> _Information given_
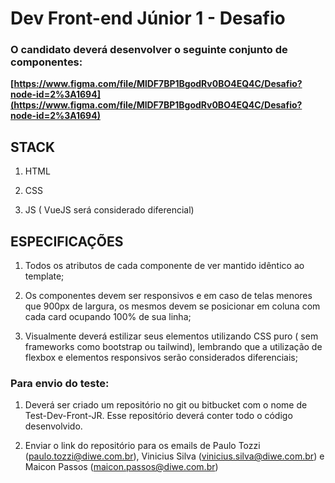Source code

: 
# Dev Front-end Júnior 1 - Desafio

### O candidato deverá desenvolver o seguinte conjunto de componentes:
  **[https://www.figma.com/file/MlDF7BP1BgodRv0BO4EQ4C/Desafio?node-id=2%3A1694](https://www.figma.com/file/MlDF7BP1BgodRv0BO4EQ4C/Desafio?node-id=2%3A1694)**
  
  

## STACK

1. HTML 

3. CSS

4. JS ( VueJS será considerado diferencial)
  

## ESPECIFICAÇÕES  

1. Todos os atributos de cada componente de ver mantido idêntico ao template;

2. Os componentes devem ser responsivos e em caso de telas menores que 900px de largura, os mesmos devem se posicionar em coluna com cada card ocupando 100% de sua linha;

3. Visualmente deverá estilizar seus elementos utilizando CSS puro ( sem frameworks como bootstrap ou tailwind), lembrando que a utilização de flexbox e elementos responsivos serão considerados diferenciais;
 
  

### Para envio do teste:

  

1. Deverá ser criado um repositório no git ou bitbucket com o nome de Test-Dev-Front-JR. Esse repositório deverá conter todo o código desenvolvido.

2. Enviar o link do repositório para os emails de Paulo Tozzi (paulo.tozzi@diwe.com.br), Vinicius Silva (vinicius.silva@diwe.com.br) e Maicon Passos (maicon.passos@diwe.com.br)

---

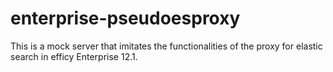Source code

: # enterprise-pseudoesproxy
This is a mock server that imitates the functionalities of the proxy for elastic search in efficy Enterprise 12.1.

> _Instructions to follow_
Pull out each line of the records holding the string "Front".

> _Response to this task_
# Dev Front-end Júnior 1 - Desafio
1. Deverá ser criado um repositório no git ou bitbucket com o nome de Test-Dev-Front-JR. Esse repositório deverá conter todo o código desenvolvido.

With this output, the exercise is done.